• **Record extracts**:

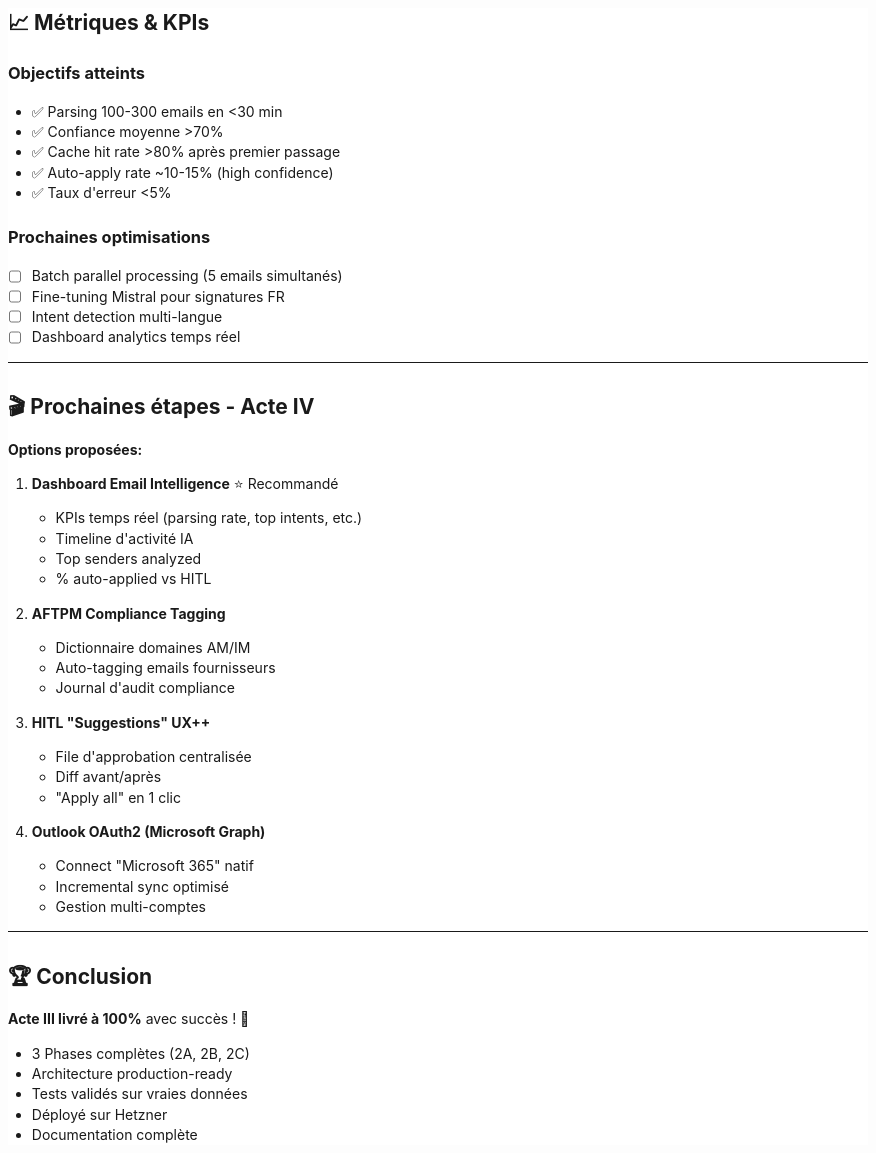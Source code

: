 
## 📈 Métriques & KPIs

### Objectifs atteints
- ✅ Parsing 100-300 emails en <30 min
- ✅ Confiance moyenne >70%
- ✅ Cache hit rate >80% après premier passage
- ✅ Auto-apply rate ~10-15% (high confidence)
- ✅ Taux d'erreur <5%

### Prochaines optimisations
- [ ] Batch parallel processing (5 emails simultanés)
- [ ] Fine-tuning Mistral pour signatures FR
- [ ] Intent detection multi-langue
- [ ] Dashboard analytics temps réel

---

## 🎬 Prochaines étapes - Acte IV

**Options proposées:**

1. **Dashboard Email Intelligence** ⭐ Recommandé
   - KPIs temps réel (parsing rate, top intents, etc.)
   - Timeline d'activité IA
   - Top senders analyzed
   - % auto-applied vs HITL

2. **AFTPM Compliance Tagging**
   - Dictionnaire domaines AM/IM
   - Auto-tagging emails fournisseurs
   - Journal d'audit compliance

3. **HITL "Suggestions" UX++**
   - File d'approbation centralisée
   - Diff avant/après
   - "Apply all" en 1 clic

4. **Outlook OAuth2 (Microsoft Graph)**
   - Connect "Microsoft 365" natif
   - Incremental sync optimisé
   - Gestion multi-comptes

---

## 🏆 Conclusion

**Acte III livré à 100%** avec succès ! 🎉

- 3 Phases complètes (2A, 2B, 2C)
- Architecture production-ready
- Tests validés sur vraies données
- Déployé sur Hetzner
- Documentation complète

==

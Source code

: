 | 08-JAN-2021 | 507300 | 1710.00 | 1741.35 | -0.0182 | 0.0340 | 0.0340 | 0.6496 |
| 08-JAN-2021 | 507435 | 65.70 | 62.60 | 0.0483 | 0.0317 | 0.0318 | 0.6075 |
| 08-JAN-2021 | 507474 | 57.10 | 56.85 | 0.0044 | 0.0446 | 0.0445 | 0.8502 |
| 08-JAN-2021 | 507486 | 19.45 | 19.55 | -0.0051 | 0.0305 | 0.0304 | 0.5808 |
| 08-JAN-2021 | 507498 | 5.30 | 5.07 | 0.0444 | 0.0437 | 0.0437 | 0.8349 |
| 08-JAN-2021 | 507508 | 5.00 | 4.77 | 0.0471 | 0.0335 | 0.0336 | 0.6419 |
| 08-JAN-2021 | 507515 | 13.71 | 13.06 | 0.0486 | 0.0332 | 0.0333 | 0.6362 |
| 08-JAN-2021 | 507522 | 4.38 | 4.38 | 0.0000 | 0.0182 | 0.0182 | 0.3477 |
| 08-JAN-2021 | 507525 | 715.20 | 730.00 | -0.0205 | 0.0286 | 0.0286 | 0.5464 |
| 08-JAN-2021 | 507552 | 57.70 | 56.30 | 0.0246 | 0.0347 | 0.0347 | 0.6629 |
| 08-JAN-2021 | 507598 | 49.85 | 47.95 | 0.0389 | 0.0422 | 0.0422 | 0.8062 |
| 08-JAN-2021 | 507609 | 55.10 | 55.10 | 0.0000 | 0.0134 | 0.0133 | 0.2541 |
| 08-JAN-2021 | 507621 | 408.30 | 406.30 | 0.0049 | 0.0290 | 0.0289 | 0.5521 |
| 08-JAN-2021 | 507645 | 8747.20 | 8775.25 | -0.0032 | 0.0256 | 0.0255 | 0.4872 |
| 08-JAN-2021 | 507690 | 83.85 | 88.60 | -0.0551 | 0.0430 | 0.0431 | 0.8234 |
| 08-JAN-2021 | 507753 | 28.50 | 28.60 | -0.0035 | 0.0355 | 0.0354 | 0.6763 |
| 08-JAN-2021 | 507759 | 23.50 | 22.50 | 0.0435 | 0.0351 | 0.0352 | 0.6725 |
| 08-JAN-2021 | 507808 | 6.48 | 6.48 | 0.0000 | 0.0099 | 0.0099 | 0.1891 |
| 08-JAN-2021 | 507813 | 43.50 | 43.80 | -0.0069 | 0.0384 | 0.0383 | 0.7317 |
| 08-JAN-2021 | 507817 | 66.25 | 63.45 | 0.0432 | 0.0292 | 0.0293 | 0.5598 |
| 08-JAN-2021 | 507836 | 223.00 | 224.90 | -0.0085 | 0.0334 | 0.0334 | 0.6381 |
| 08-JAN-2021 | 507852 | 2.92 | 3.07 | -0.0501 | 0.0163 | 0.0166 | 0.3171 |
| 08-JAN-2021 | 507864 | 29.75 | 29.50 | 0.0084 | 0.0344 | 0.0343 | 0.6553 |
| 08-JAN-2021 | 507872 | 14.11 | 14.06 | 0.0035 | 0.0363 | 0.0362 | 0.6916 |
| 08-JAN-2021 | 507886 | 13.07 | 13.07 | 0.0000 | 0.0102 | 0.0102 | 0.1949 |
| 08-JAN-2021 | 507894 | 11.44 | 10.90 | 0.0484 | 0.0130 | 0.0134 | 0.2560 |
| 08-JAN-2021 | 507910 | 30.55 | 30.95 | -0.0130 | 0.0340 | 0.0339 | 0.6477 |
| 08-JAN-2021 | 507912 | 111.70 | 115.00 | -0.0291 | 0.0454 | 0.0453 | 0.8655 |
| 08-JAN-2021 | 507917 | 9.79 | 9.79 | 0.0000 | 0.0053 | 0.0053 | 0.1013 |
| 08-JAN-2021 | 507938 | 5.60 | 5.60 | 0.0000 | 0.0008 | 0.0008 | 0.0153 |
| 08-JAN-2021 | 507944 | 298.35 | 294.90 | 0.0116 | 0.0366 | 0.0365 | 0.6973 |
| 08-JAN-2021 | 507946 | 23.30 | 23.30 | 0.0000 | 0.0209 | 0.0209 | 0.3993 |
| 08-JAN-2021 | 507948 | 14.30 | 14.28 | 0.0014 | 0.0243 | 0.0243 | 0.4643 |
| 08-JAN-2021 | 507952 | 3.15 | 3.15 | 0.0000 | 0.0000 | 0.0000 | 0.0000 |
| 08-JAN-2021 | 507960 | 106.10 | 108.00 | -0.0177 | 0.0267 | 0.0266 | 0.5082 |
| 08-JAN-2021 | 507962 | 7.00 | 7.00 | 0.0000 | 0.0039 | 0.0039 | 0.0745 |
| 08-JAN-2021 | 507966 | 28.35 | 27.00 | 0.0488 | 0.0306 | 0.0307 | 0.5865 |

==

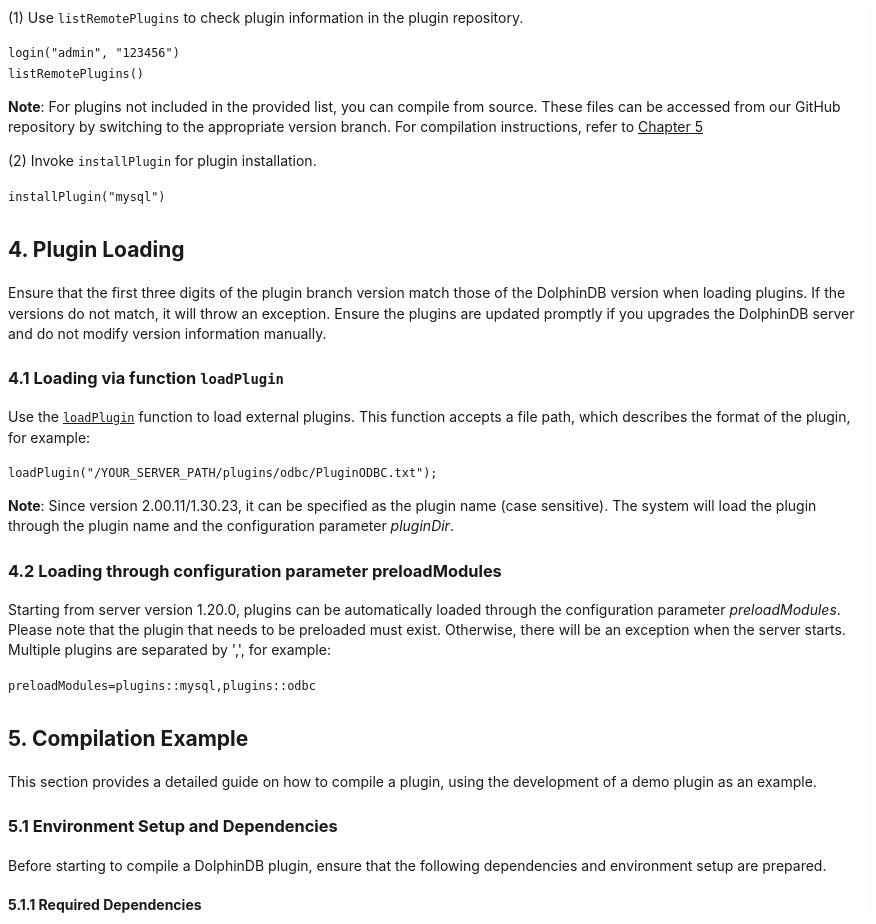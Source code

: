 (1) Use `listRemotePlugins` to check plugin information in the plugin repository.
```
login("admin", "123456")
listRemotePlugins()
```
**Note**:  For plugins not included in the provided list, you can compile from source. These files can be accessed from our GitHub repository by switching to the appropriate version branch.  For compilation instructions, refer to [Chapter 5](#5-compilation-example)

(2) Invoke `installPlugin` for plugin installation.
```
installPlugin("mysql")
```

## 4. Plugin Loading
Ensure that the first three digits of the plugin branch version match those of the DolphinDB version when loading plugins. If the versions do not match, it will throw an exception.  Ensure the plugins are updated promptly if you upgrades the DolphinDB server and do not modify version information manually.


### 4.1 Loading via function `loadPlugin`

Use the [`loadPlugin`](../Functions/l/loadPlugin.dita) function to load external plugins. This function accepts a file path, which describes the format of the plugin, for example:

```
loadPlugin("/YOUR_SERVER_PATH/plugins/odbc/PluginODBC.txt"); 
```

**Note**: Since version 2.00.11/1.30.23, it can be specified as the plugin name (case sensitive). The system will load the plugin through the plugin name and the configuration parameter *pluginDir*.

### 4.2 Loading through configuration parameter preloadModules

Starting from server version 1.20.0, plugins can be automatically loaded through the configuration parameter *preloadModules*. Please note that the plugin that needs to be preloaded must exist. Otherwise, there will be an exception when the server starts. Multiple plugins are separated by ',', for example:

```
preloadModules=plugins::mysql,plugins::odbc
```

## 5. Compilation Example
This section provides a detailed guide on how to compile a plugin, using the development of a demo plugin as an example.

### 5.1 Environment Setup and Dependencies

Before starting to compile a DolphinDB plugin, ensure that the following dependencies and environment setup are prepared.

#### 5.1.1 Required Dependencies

• **Action item**:
Using the material above, transcribe exactly the lines from the line with "0.0352 | 0.6725 |" to the line with "0.0166 | 0.3171 |"; both count, and nothing else goes in.

• **Problem solution**:
| 08-JAN-2021 | 507759 | 23.50 | 22.50 | 0.0435 | 0.0351 | 0.0352 | 0.6725 |
| 08-JAN-2021 | 507808 | 6.48 | 6.48 | 0.0000 | 0.0099 | 0.0099 | 0.1891 |
| 08-JAN-2021 | 507813 | 43.50 | 43.80 | -0.0069 | 0.0384 | 0.0383 | 0.7317 |
| 08-JAN-2021 | 507817 | 66.25 | 63.45 | 0.0432 | 0.0292 | 0.0293 | 0.5598 |
| 08-JAN-2021 | 507836 | 223.00 | 224.90 | -0.0085 | 0.0334 | 0.0334 | 0.6381 |
| 08-JAN-2021 | 507852 | 2.92 | 3.07 | -0.0501 | 0.0163 | 0.0166 | 0.3171 |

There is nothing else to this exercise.